[Records excerpted from a collection]
--- START ---
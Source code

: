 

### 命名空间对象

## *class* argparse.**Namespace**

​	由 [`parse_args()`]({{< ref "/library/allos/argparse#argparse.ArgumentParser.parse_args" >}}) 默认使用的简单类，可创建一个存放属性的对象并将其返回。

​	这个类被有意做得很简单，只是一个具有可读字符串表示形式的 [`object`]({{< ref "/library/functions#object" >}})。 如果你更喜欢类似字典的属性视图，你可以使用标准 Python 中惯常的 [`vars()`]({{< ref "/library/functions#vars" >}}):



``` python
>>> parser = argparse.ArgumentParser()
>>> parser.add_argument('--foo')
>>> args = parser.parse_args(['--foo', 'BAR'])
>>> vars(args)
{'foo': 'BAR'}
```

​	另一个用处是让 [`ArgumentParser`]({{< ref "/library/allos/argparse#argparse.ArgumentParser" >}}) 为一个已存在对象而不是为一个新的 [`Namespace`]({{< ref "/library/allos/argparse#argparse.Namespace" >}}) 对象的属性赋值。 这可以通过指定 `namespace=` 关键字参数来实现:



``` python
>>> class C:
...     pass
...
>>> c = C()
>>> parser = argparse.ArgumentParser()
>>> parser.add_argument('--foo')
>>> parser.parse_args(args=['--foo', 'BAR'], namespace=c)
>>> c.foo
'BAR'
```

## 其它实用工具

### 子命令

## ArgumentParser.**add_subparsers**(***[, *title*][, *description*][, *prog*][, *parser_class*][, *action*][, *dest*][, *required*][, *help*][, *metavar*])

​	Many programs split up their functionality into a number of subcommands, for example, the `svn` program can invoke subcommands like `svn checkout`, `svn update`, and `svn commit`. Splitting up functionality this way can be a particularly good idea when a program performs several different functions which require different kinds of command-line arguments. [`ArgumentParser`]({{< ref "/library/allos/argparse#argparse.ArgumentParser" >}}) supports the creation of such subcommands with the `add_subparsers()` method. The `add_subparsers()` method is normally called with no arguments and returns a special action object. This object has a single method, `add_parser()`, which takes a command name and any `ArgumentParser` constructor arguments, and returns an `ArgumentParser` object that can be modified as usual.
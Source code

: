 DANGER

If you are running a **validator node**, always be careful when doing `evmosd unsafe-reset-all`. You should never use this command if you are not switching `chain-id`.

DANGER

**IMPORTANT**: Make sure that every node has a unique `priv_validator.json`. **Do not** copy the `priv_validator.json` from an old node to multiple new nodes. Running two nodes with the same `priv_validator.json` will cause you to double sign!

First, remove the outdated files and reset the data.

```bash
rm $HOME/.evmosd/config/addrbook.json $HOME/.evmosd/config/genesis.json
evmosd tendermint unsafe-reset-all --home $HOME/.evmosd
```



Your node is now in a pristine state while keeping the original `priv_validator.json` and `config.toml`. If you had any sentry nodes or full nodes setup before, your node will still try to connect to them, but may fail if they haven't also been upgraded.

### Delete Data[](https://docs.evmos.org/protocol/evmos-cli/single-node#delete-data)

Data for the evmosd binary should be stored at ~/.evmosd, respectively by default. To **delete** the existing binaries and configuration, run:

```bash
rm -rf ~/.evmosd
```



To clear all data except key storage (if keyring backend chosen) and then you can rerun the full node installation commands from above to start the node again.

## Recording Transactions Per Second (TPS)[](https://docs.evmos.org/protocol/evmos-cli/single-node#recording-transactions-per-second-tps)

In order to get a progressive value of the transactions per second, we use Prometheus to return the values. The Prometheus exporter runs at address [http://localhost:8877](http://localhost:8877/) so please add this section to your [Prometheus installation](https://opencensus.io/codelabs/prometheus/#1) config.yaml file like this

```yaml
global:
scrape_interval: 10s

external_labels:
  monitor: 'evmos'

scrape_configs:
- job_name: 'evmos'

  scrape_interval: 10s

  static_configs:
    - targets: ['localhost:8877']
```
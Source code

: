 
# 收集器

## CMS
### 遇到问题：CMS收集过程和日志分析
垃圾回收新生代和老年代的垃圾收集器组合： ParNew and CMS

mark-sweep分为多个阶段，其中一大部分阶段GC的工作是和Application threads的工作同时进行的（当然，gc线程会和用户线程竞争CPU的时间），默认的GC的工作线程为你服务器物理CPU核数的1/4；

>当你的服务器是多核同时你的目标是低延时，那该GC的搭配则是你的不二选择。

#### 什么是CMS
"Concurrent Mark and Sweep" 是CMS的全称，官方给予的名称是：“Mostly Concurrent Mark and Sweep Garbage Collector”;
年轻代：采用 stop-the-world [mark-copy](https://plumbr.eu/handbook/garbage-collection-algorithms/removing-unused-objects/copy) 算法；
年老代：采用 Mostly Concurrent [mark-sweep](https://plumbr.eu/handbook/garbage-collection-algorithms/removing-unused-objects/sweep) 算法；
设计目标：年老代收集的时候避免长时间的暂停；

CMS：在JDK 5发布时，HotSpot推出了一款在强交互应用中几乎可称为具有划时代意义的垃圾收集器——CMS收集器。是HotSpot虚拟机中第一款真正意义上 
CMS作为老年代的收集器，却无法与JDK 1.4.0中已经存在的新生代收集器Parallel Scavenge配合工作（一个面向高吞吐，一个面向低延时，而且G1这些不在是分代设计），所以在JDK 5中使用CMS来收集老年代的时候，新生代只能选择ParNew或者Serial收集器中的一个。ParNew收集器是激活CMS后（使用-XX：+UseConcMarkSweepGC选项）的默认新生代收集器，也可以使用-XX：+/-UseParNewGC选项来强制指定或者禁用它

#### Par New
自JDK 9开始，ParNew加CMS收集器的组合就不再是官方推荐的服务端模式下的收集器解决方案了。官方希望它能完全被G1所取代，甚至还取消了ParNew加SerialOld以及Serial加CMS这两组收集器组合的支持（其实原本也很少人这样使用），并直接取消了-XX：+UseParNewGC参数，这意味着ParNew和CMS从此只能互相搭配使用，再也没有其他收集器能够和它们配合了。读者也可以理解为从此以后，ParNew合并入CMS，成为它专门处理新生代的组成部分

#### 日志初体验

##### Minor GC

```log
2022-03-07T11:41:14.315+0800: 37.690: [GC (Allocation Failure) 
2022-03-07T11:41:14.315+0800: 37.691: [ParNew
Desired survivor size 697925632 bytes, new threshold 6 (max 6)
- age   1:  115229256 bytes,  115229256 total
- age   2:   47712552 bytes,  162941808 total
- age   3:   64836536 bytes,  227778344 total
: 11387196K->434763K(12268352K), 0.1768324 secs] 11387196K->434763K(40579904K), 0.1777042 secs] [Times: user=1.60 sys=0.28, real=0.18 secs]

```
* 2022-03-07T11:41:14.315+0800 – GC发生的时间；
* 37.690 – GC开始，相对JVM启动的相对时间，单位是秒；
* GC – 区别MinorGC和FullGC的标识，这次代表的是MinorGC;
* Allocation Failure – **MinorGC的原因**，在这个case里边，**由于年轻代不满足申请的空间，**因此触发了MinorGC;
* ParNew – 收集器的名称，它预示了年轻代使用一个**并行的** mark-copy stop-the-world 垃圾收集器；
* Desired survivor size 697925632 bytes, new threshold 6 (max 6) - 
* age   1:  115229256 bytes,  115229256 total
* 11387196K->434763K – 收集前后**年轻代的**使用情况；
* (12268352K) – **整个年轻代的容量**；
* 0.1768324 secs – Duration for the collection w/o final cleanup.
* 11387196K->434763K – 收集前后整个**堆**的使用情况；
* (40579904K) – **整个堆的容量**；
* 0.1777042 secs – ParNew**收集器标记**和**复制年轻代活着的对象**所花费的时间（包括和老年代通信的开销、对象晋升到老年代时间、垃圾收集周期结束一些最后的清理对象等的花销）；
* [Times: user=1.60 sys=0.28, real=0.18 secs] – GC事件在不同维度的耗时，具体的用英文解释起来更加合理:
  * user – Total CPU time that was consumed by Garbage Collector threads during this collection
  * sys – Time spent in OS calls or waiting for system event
--- END ---
**ABOUT THIS TASK:** Repeat every entry exactly. Nothing may be dropped.

**REPLY TO THE EXERCISE:**
Source code

: 

### 命名空间对象

## *class* argparse.**Namespace**

​	由 [`parse_args()`]({{< ref "/library/allos/argparse#argparse.ArgumentParser.parse_args" >}}) 默认使用的简单类，可创建一个存放属性的对象并将其返回。

​	这个类被有意做得很简单，只是一个具有可读字符串表示形式的 [`object`]({{< ref "/library/functions#object" >}})。 如果你更喜欢类似字典的属性视图，你可以使用标准 Python 中惯常的 [`vars()`]({{< ref "/library/functions#vars" >}}):



``` python
>>> parser = argparse.ArgumentParser()
>>> parser.add_argument('--foo')
>>> args = parser.parse_args(['--foo', 'BAR'])
>>> vars(args)
{'foo': 'BAR'}
```

​	另一个用处是让 [`ArgumentParser`]({{< ref "/library/allos/argparse#argparse.ArgumentParser" >}}) 为一个已存在对象而不是为一个新的 [`Namespace`]({{< ref "/library/allos/argparse#argparse.Namespace" >}}) 对象的属性赋值。 这可以通过指定 `namespace=` 关键字参数来实现:



``` python
>>> class C:
...     pass
...
>>> c = C()
>>> parser = argparse.ArgumentParser()
>>> parser.add_argument('--foo')
>>> parser.parse_args(args=['--foo', 'BAR'], namespace=c)
>>> c.foo
'BAR'
```

## 其它实用工具

### 子命令

## ArgumentParser.**add_subparsers**(***[, *title*][, *description*][, *prog*][, *parser_class*][, *action*][, *dest*][, *required*][, *help*][, *metavar*])

​	Many programs split up their functionality into a number of subcommands, for example, the `svn` program can invoke subcommands like `svn checkout`, `svn update`, and `svn commit`. Splitting up functionality this way can be a particularly good idea when a program performs several different functions which require different kinds of command-line arguments. [`ArgumentParser`]({{< ref "/library/allos/argparse#argparse.ArgumentParser" >}}) supports the creation of such subcommands with the `add_subparsers()` method. The `add_subparsers()` method is normally called with no arguments and returns a special action object. This object has a single method, `add_parser()`, which takes a command name and any `ArgumentParser` constructor arguments, and returns an `ArgumentParser` object that can be modified as usual.
Source code

: DANGER

If you are running a **validator node**, always be careful when doing `evmosd unsafe-reset-all`. You should never use this command if you are not switching `chain-id`.

DANGER

**IMPORTANT**: Make sure that every node has a unique `priv_validator.json`. **Do not** copy the `priv_validator.json` from an old node to multiple new nodes. Running two nodes with the same `priv_validator.json` will cause you to double sign!

First, remove the outdated files and reset the data.

```bash
rm $HOME/.evmosd/config/addrbook.json $HOME/.evmosd/config/genesis.json
evmosd tendermint unsafe-reset-all --home $HOME/.evmosd
```



Your node is now in a pristine state while keeping the original `priv_validator.json` and `config.toml`. If you had any sentry nodes or full nodes setup before, your node will still try to connect to them, but may fail if they haven't also been upgraded.

### Delete Data[](https://docs.evmos.org/protocol/evmos-cli/single-node#delete-data)

Data for the evmosd binary should be stored at ~/.evmosd, respectively by default. To **delete** the existing binaries and configuration, run:

```bash
rm -rf ~/.evmosd
```



To clear all data except key storage (if keyring backend chosen) and then you can rerun the full node installation commands from above to start the node again.

## Recording Transactions Per Second (TPS)[](https://docs.evmos.org/protocol/evmos-cli/single-node#recording-transactions-per-second-tps)

In order to get a progressive value of the transactions per second, we use Prometheus to return the values. The Prometheus exporter runs at address [http://localhost:8877](http://localhost:8877/) so please add this section to your [Prometheus installation](https://opencensus.io/codelabs/prometheus/#1) config.yaml file like this

```yaml
global:
scrape_interval: 10s

external_labels:
  monitor: 'evmos'

scrape_configs:
- job_name: 'evmos'

  scrape_interval: 10s

  static_configs:
    - targets: ['localhost:8877']
```
Source code

: 
# 收集器

## CMS
### 遇到问题：CMS收集过程和日志分析
垃圾回收新生代和老年代的垃圾收集器组合： ParNew and CMS

mark-sweep分为多个阶段，其中一大部分阶段GC的工作是和Application threads的工作同时进行的（当然，gc线程会和用户线程竞争CPU的时间），默认的GC的工作线程为你服务器物理CPU核数的1/4；

>当你的服务器是多核同时你的目标是低延时，那该GC的搭配则是你的不二选择。

#### 什么是CMS
"Concurrent Mark and Sweep" 是CMS的全称，官方给予的名称是：“Mostly Concurrent Mark and Sweep Garbage Collector”;
年轻代：采用 stop-the-world [mark-copy](https://plumbr.eu/handbook/garbage-collection-algorithms/removing-unused-objects/copy) 算法；
年老代：采用 Mostly Concurrent [mark-sweep](https://plumbr.eu/handbook/garbage-collection-algorithms/removing-unused-objects/sweep) 算法；
设计目标：年老代收集的时候避免长时间的暂停；

CMS：在JDK 5发布时，HotSpot推出了一款在强交互应用中几乎可称为具有划时代意义的垃圾收集器——CMS收集器。是HotSpot虚拟机中第一款真正意义上 
CMS作为老年代的收集器，却无法与JDK 1.4.0中已经存在的新生代收集器Parallel Scavenge配合工作（一个面向高吞吐，一个面向低延时，而且G1这些不在是分代设计），所以在JDK 5中使用CMS来收集老年代的时候，新生代只能选择ParNew或者Serial收集器中的一个。ParNew收集器是激活CMS后（使用-XX：+UseConcMarkSweepGC选项）的默认新生代收集器，也可以使用-XX：+/-UseParNewGC选项来强制指定或者禁用它

#### Par New
自JDK 9开始，ParNew加CMS收集器的组合就不再是官方推荐的服务端模式下的收集器解决方案了。官方希望它能完全被G1所取代，甚至还取消了ParNew加SerialOld以及Serial加CMS这两组收集器组合的支持（其实原本也很少人这样使用），并直接取消了-XX：+UseParNewGC参数，这意味着ParNew和CMS从此只能互相搭配使用，再也没有其他收集器能够和它们配合了。读者也可以理解为从此以后，ParNew合并入CMS，成为它专门处理新生代的组成部分

#### 日志初体验

##### Minor GC

```log
2022-03-07T11:41:14.315+0800: 37.690: [GC (Allocation Failure) 
2022-03-07T11:41:14.315+0800: 37.691: [ParNew
Desired survivor size 697925632 bytes, new threshold 6 (max 6)
- age   1:  115229256 bytes,  115229256 total
- age   2:   47712552 bytes,  162941808 total
- age   3:   64836536 bytes,  227778344 total
: 11387196K->434763K(12268352K), 0.1768324 secs] 11387196K->434763K(40579904K), 0.1777042 secs] [Times: user=1.60 sys=0.28, real=0.18 secs]

```
* 2022-03-07T11:41:14.315+0800 – GC发生的时间；
* 37.690 – GC开始，相对JVM启动的相对时间，单位是秒；
* GC – 区别MinorGC和FullGC的标识，这次代表的是MinorGC;
* Allocation Failure – **MinorGC的原因**，在这个case里边，**由于年轻代不满足申请的空间，**因此触发了MinorGC;
* ParNew – 收集器的名称，它预示了年轻代使用一个**并行的** mark-copy stop-the-world 垃圾收集器；
* Desired survivor size 697925632 bytes, new threshold 6 (max 6) - 
* age   1:  115229256 bytes,  115229256 total
* 11387196K->434763K – 收集前后**年轻代的**使用情况；
* (12268352K) – **整个年轻代的容量**；
* 0.1768324 secs – Duration for the collection w/o final cleanup.
* 11387196K->434763K – 收集前后整个**堆**的使用情况；
* (40579904K) – **整个堆的容量**；
* 0.1777042 secs – ParNew**收集器标记**和**复制年轻代活着的对象**所花费的时间（包括和老年代通信的开销、对象晋升到老年代时间、垃圾收集周期结束一些最后的清理对象等的花销）；
* [Times: user=1.60 sys=0.28, real=0.18 secs] – GC事件在不同维度的耗时，具体的用英文解释起来更加合理:
  * user – Total CPU time that was consumed by Garbage Collector threads during this collection
  * sys – Time spent in OS calls or waiting for system event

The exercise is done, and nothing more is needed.